====== Extracted entries ======
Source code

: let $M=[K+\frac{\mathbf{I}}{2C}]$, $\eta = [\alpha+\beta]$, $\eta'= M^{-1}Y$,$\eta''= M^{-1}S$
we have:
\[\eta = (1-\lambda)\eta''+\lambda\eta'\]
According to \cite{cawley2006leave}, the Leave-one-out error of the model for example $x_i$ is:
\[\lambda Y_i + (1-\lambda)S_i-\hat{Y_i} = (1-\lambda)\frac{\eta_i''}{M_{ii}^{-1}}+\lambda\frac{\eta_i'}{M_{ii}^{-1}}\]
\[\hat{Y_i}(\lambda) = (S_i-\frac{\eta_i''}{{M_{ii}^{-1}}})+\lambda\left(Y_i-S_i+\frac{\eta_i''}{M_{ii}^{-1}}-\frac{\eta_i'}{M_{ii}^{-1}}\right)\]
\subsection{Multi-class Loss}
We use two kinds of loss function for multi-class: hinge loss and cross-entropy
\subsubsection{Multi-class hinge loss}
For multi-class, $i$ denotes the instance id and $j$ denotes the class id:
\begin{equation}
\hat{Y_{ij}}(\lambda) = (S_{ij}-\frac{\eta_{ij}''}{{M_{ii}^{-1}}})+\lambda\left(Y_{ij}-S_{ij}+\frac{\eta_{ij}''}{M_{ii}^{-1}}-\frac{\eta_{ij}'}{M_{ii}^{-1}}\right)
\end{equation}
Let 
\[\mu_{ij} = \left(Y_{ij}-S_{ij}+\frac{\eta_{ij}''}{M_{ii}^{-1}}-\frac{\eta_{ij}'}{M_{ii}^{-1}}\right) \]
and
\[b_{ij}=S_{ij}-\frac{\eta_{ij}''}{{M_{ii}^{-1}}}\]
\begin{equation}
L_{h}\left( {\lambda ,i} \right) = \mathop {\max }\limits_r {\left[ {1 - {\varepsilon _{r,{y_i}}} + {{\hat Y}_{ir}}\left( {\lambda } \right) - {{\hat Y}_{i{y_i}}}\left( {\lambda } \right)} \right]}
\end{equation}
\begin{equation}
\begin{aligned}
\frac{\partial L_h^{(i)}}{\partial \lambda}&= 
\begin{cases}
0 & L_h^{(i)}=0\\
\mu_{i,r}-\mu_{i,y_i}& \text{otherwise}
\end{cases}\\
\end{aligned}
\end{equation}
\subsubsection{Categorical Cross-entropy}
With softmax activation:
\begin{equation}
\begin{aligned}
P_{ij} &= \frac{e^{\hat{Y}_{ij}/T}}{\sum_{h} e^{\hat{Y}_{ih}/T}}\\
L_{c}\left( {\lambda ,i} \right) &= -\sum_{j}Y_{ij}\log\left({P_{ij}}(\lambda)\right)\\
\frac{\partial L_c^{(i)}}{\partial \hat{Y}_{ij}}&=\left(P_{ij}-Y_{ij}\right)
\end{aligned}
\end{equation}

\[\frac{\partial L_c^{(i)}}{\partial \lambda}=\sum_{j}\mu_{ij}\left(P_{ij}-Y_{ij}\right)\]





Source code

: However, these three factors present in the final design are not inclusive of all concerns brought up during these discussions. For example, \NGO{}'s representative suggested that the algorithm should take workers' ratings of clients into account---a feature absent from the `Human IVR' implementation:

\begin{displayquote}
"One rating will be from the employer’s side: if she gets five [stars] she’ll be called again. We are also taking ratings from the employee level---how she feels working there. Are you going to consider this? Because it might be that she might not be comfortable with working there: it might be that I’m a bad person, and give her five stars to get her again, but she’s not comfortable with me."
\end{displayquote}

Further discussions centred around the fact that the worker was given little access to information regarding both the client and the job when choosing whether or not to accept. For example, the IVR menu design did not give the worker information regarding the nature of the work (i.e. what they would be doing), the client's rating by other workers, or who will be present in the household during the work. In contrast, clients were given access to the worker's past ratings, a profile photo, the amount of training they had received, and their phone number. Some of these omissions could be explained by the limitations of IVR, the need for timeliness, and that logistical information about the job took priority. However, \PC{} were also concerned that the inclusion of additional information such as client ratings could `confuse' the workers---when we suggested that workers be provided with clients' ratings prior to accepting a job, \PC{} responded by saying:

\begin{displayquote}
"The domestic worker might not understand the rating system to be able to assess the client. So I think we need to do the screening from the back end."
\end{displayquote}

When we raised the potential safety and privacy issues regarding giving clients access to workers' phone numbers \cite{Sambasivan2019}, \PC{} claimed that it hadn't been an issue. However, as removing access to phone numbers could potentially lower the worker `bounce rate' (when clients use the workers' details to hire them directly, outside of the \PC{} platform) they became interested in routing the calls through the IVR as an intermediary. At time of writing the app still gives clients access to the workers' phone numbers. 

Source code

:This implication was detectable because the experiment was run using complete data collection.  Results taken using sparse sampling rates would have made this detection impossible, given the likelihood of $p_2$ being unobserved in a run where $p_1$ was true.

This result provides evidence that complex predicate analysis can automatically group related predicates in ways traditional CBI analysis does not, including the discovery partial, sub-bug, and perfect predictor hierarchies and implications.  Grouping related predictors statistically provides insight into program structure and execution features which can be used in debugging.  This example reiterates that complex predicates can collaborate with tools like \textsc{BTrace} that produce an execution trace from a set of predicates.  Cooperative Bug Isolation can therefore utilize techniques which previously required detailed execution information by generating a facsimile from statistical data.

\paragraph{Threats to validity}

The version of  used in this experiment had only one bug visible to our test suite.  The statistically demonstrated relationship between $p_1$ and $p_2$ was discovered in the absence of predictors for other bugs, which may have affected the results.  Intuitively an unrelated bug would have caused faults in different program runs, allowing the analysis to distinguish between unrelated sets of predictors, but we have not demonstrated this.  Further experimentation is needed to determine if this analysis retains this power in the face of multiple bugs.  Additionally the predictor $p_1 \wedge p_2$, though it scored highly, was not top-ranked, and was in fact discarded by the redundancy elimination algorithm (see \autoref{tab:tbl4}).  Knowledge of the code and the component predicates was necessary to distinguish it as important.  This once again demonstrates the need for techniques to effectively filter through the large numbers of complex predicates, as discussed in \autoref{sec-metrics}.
======
▶ _About this task_
Return the records given above in their entirety, word for word.

▶ _Exercise answer_
Source code

: let $M=[K+\frac{\mathbf{I}}{2C}]$, $\eta = [\alpha+\beta]$, $\eta'= M^{-1}Y$,$\eta''= M^{-1}S$
we have:
\[\eta = (1-\lambda)\eta''+\lambda\eta'\]
According to \cite{cawley2006leave}, the Leave-one-out error of the model for example $x_i$ is:
\[\lambda Y_i + (1-\lambda)S_i-\hat{Y_i} = (1-\lambda)\frac{\eta_i''}{M_{ii}^{-1}}+\lambda\frac{\eta_i'}{M_{ii}^{-1}}\]
\[\hat{Y_i}(\lambda) = (S_i-\frac{\eta_i''}{{M_{ii}^{-1}}})+\lambda\left(Y_i-S_i+\frac{\eta_i''}{M_{ii}^{-1}}-\frac{\eta_i'}{M_{ii}^{-1}}\right)\]
\subsection{Multi-class Loss}
We use two kinds of loss function for multi-class: hinge loss and cross-entropy
\subsubsection{Multi-class hinge loss}
For multi-class, $i$ denotes the instance id and $j$ denotes the class id:
\begin{equation}
\hat{Y_{ij}}(\lambda) = (S_{ij}-\frac{\eta_{ij}''}{{M_{ii}^{-1}}})+\lambda\left(Y_{ij}-S_{ij}+\frac{\eta_{ij}''}{M_{ii}^{-1}}-\frac{\eta_{ij}'}{M_{ii}^{-1}}\right)
\end{equation}
Let 
\[\mu_{ij} = \left(Y_{ij}-S_{ij}+\frac{\eta_{ij}''}{M_{ii}^{-1}}-\frac{\eta_{ij}'}{M_{ii}^{-1}}\right) \]
and
\[b_{ij}=S_{ij}-\frac{\eta_{ij}''}{{M_{ii}^{-1}}}\]
\begin{equation}
L_{h}\left( {\lambda ,i} \right) = \mathop {\max }\limits_r {\left[ {1 - {\varepsilon _{r,{y_i}}} + {{\hat Y}_{ir}}\left( {\lambda } \right) - {{\hat Y}_{i{y_i}}}\left( {\lambda } \right)} \right]}
\end{equation}
\begin{equation}
\begin{aligned}
\frac{\partial L_h^{(i)}}{\partial \lambda}&= 
\begin{cases}
0 & L_h^{(i)}=0\\
\mu_{i,r}-\mu_{i,y_i}& \text{otherwise}
\end{cases}\\
\end{aligned}
\end{equation}
\subsubsection{Categorical Cross-entropy}
With softmax activation:
\begin{equation}
\begin{aligned}
P_{ij} &= \frac{e^{\hat{Y}_{ij}/T}}{\sum_{h} e^{\hat{Y}_{ih}/T}}\\
L_{c}\left( {\lambda ,i} \right) &= -\sum_{j}Y_{ij}\log\left({P_{ij}}(\lambda)\right)\\
\frac{\partial L_c^{(i)}}{\partial \hat{Y}_{ij}}&=\left(P_{ij}-Y_{ij}\right)
\end{aligned}
\end{equation}

\[\frac{\partial L_c^{(i)}}{\partial \lambda}=\sum_{j}\mu_{ij}\left(P_{ij}-Y_{ij}\right)\]





Source code

: However, these three factors present in the final design are not inclusive of all concerns brought up during these discussions. For example, \NGO{}'s representative suggested that the algorithm should take workers' ratings of clients into account---a feature absent from the `Human IVR' implementation:

\begin{displayquote}
"One rating will be from the employer’s side: if she gets five [stars] she’ll be called again. We are also taking ratings from the employee level---how she feels working there. Are you going to consider this? Because it might be that she might not be comfortable with working there: it might be that I’m a bad person, and give her five stars to get her again, but she’s not comfortable with me."
\end{displayquote}

Further discussions centred around the fact that the worker was given little access to information regarding both the client and the job when choosing whether or not to accept. For example, the IVR menu design did not give the worker information regarding the nature of the work (i.e. what they would be doing), the client's rating by other workers, or who will be present in the household during the work. In contrast, clients were given access to the worker's past ratings, a profile photo, the amount of training they had received, and their phone number. Some of these omissions could be explained by the limitations of IVR, the need for timeliness, and that logistical information about the job took priority. However, \PC{} were also concerned that the inclusion of additional information such as client ratings could `confuse' the workers---when we suggested that workers be provided with clients' ratings prior to accepting a job, \PC{} responded by saying:

\begin{displayquote}
"The domestic worker might not understand the rating system to be able to assess the client. So I think we need to do the screening from the back end."
\end{displayquote}

When we raised the potential safety and privacy issues regarding giving clients access to workers' phone numbers \cite{Sambasivan2019}, \PC{} claimed that it hadn't been an issue. However, as removing access to phone numbers could potentially lower the worker `bounce rate' (when clients use the workers' details to hire them directly, outside of the \PC{} platform) they became interested in routing the calls through the IVR as an intermediary. At time of writing the app still gives clients access to the workers' phone numbers. 

Source code

:This implication was detectable because the experiment was run using complete data collection.  Results taken using sparse sampling rates would have made this detection impossible, given the likelihood of $p_2$ being unobserved in a run where $p_1$ was true.

This result provides evidence that complex predicate analysis can automatically group related predicates in ways traditional CBI analysis does not, including the discovery partial, sub-bug, and perfect predictor hierarchies and implications.  Grouping related predictors statistically provides insight into program structure and execution features which can be used in debugging.  This example reiterates that complex predicates can collaborate with tools like \textsc{BTrace} that produce an execution trace from a set of predicates.  Cooperative Bug Isolation can therefore utilize techniques which previously required detailed execution information by generating a facsimile from statistical data.

\paragraph{Threats to validity}

The version of  used in this experiment had only one bug visible to our test suite.  The statistically demonstrated relationship between $p_1$ and $p_2$ was discovered in the absence of predictors for other bugs, which may have affected the results.  Intuitively an unrelated bug would have caused faults in different program runs, allowing the analysis to distinguish between unrelated sets of predictors, but we have not demonstrated this.  Further experimentation is needed to determine if this analysis retains this power in the face of multiple bugs.  Additionally the predictor $p_1 \wedge p_2$, though it scored highly, was not top-ranked, and was in fact discarded by the redundancy elimination algorithm (see \autoref{tab:tbl4}).  Knowledge of the code and the component predicates was necessary to distinguish it as important.  This once again demonstrates the need for techniques to effectively filter through the large numbers of complex predicates, as discussed in \autoref{sec-metrics}.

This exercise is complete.